- _Task brief_:
Starting at the line that holds "max = (none)", set down each line through the end of the listing, exactly as written and with nothing added.

- _Entries provided_:
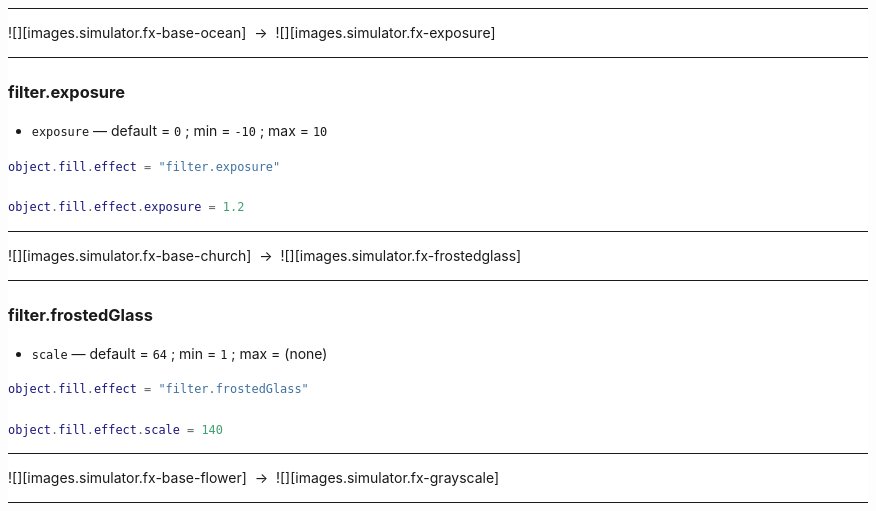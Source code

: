 <a id="exposure"></a>
<div class="newline"></div>

<div class="side-by-side">

----------------------------------------	------------------	----------------------------------------------
![][images.simulator.fx-base-ocean]			&nbsp;&rarr;&nbsp;	![][images.simulator.fx-exposure]
----------------------------------------	------------------	----------------------------------------------

</div>

### filter.exposure

* `exposure` — default = `0` ; min = `-10` ; max = `10`

``````lua
object.fill.effect = "filter.exposure"

object.fill.effect.exposure = 1.2
``````




<a id="frostedGlass"></a>
<div class="newline"></div>

<div class="side-by-side">

----------------------------------------	------------------	----------------------------------------------
![][images.simulator.fx-base-church]		&nbsp;&rarr;&nbsp;	![][images.simulator.fx-frostedglass]
----------------------------------------	------------------	----------------------------------------------

</div>

### filter.frostedGlass

* `scale` — default = `64` ; min = `1` ; max = (none)

``````lua
object.fill.effect = "filter.frostedGlass"

object.fill.effect.scale = 140
``````




<a id="grayscale"></a>
<div class="newline"></div>

<div class="side-by-side">

----------------------------------------	------------------	----------------------------------------------
![][images.simulator.fx-base-flower]		&nbsp;&rarr;&nbsp;	![][images.simulator.fx-grayscale]
----------------------------------------	------------------	----------------------------------------------


[REFLINK 1]: ../../guide/basics/configSettings/index.html#shaderPrecision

- _Solved problem_:
* `scale` — default = `64` ; min = `1` ; max = (none)

``````lua
object.fill.effect = "filter.frostedGlass"

object.fill.effect.scale = 140
``````




<a id="grayscale"></a>
<div class="newline"></div>

<div class="side-by-side">

----------------------------------------	------------------	----------------------------------------------
![][images.simulator.fx-base-flower]		&nbsp;&rarr;&nbsp;	![][images.simulator.fx-grayscale]
----------------------------------------	------------------	----------------------------------------------


[REFLINK 1]: ../../guide/basics/configSettings/index.html#shaderPrecision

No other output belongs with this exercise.